In the records below, find the line containing "div vs span"; give it again exactly, along with every line that follows, and nothing else.

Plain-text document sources

......

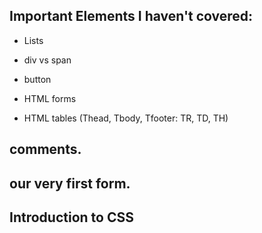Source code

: ## Important Elements I haven't covered:

-   Lists

*   div vs span

*   button

*   HTML forms

*   HTML tables (Thead, Tbody, Tfooter: TR, TD, TH)

## comments.

## our very first form.

## Introduction to CSS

......

### WRITTEN SOLUTION
*   div vs span

*   button

*   HTML forms

*   HTML tables (Thead, Tbody, Tfooter: TR, TD, TH)

## comments.

## our very first form.

## Introduction to CSS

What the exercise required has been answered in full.